[Saved data entries]
○ ○ ○ ○

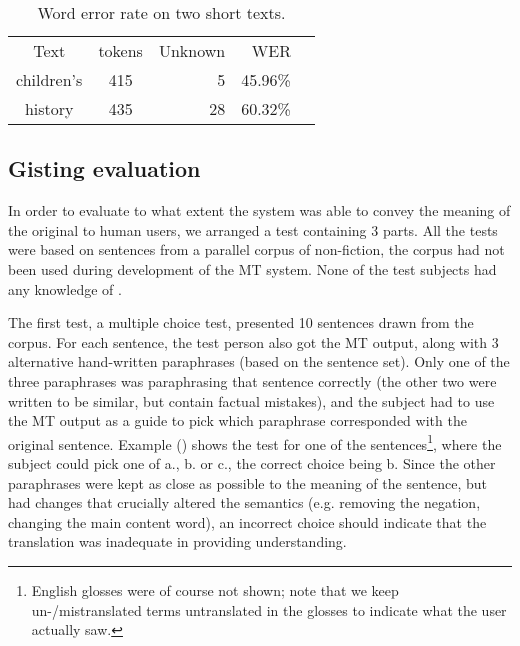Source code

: \documentclass{book}
\begin{document}
\begin{table}
  \begin{center}
  \begin{tabular}{ccrrr}
   Text       & tokens & Unknown & WER  \\
   children's & 415     & 5      & 45.96\% \\
   history    & 435     & 28     & 60.32\%  \\
  \end{tabular}
    \caption{Word error rate on two short texts.}
    \label{table:wer}
  \end{center}
\end{table}


\subsection{Gisting evaluation}
  
In order to evaluate to what extent the system was able to convey the
meaning of the original to human users, we arranged a test containing
3 parts. All the tests were based on sentences from a parallel corpus
of non-fiction, the corpus had not been used during development of the
MT system. None of the test subjects had any knowledge of \sme{}.

The first test, a multiple choice test, presented 10 \sme{} sentences
drawn from the corpus. For each sentence, the test person also got the
MT output, along with 3 alternative hand-written \nob{} paraphrases
(based on the \sme{} sentence set). Only one of the three paraphrases
was paraphrasing that \sme{} sentence correctly (the other two were
written to be similar, but contain factual mistakes), and the subject
had to use the MT output as a guide to pick which paraphrase
corresponded with the original \sme{} sentence. Example () shows
the test for one of the sentences\footnote{English glosses were of
  course not shown; note that we keep un-/mistranslated terms
  untranslated in the glosses to indicate what the user actually
  saw.}, where the subject could pick one of a., b. or c., the correct
choice being b. Since the other paraphrases were kept as close as
possible to the meaning of the \sme{} sentence, but had changes that
crucially altered the semantics (e.g. removing the negation, changing
the main content word), an incorrect choice should indicate that the
translation was inadequate in providing understanding.

\end{document}

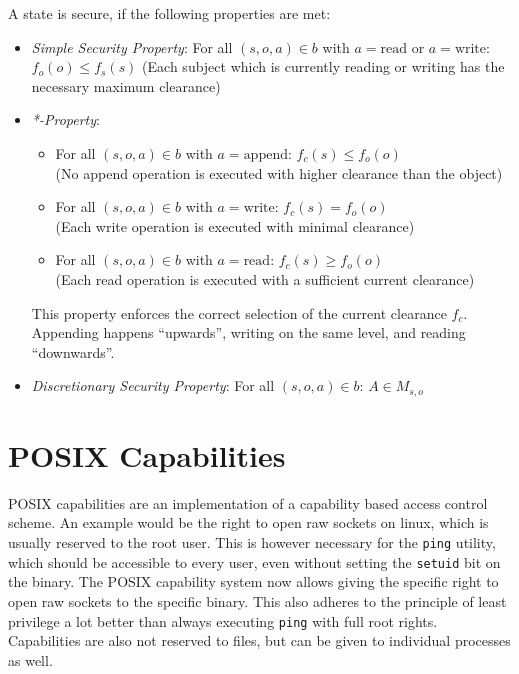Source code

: A state is secure, if the following properties are met:
\begin{itemize}
    \item \emph{Simple Security Property}: For all $(s, o, a) \in b$ with
          $a=\text{read}$ or $a=\text{write}$: $f_o(o) \leq f_s(s)$ (Each
          subject which is currently reading or writing has the necessary
          maximum clearance)
    \item \emph{*-Property}:
          \begin{itemize}
              \item For all $(s,o,a)\in b$ with $a=\text{append}$: $f_c(s) \leq
                        f_o(o)$ \\ (No append operation is executed with higher
                        clearance than the object)
              \item For all $(s,o,a)\in b$ with $a=\text{write}$: $f_c(s) =
                        f_o(o)$ \\ (Each write operation is executed with
                        minimal clearance)
              \item For all $(s,o,a)\in b$ with $a=\text{read}$: $f_c(s) \geq
                        f_o(o)$ \\ (Each read operation is executed with a
                        sufficient current clearance)
          \end{itemize}
          This property enforces the correct selection of the current clearance
          $f_c$. Appending happens ``upwards'', writing on the same level, and
          reading ``downwards''.
    \item \emph{Discretionary Security Property}: For all $(s,o,a) \in b$: $A
              \in M_{s,o}$
\end{itemize}

\section{POSIX Capabilities}
POSIX capabilities are an implementation of a capability based access control
scheme. An example would be the right to open raw sockets on linux, which is
usually reserved to the root user. This is however necessary for the
\texttt{ping} utility, which should be accessible to every user, even without
setting the \texttt{setuid} bit on the binary. The POSIX capability system now
allows giving the specific right to open raw sockets to the specific binary.
This also adheres to the principle of least privilege a lot better than always
executing \texttt{ping} with full root rights. Capabilities are also not
reserved to files, but can be given to individual processes as well.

○ ○ ○ ○

* EXERCISE DESCRIPTION:
Of the entries above, transcribe exactly those lines that fall between the line containing "f_o(o)$ \\ (No" and the line containing "This also adheres", together with those two lines.

* SOLUTION:
                        f_o(o)$ \\ (No append operation is executed with higher
                        clearance than the object)
              \item For all $(s,o,a)\in b$ with $a=\text{write}$: $f_c(s) =
                        f_o(o)$ \\ (Each write operation is executed with
                        minimal clearance)
              \item For all $(s,o,a)\in b$ with $a=\text{read}$: $f_c(s) \geq
                        f_o(o)$ \\ (Each read operation is executed with a
                        sufficient current clearance)
          \end{itemize}
          This property enforces the correct selection of the current clearance
          $f_c$. Appending happens ``upwards'', writing on the same level, and
          reading ``downwards''.
    \item \emph{Discretionary Security Property}: For all $(s,o,a) \in b$: $A
              \in M_{s,o}$
\end{itemize}

\section{POSIX Capabilities}
POSIX capabilities are an implementation of a capability based access control
scheme. An example would be the right to open raw sockets on linux, which is
usually reserved to the root user. This is however necessary for the
\texttt{ping} utility, which should be accessible to every user, even without
setting the \texttt{setuid} bit on the binary. The POSIX capability system now
allows giving the specific right to open raw sockets to the specific binary.
This also adheres to the principle of least privilege a lot better than always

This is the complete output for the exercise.